Straight from the captain
Travis's rules of thumb
On summer nights
"The big ones that are willing to bite in the day have been caught. At night the bait thieves are gone — it's just the eating fish that are biting. And you're not dying of a heat stroke."
On picking a trip length
If you want dinner, a 6-hour gets it done. If you want the freezer full and the big vermilions that never see a bait, that's what the 10 and 12-hour runs are for — the fish 50 miles out don't get fished.
On kids and first-timers
Start shorter than you think. A 3–4 hour trip with constant action beats an 8-hour grind every time — there's a reason his reviews keep mentioning how he is with kids.
On weather
He'd rather reschedule you than sell you a miserable day. The call comes early and honest, and your deposit is never hostage to the forecast.
Know your catch
The fish you'll meet
Every photo below is from a real trip on this boat.

Vermilion snapper
"Beeliners." Open year-round, incredible eating, and the long-range spots hold 20-inch-plus slabs. The backbone of the box on most trips.

Red snapper
The Gulf's headliner. Summer-into-fall seasons, hard pulls, and the reason July calendars fill fast. When it's open, it's on.

Gag grouper
The fall brawler — first ten seconds decide everything as it tries to get back in the rocks. Short season, big reward, superb on the plate.

Red grouper
The dependable grouper — open most of the year, loves live bottom, and fights like it's twice its size. A winter-trip staple.

Greater amberjack
"Reef donkeys." The hardest pull on the menu — when the fall window opens, bring your forearms.

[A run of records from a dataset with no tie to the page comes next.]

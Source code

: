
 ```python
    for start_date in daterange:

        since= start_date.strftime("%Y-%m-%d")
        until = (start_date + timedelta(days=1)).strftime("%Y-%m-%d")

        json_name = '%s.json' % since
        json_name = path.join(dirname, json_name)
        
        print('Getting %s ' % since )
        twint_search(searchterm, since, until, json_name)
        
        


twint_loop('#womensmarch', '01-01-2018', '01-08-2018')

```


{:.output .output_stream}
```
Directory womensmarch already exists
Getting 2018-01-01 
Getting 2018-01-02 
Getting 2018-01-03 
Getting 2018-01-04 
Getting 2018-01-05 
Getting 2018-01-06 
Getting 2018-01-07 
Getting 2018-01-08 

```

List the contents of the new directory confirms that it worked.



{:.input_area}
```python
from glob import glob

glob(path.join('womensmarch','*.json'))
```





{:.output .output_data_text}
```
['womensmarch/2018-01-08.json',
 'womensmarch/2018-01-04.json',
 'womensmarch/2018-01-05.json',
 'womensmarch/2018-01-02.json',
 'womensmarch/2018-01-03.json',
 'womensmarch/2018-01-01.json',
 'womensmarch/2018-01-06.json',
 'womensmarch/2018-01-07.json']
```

One per person and you'll remember it.
And the supporting cast
Gray triggerfish
Sneaky-good eating — typically spring and late-summer-through-fall seasons.
King mackerel
Smoker kings on the troll, spring through fall.
Spanish mackerel
Fast action, perfect for kids — the first sign of spring.
Mangrove snapper
Year-round, but the summer night bite is the show.
Mahi
Blue-water bonus on the weed lines.
Scamp
The connoisseur's grouper — deep-water winter prize.
Filled months = typical availability out of Panama City. Federal and state seasons are set annually and can close early — Travis confirms what's open when you book.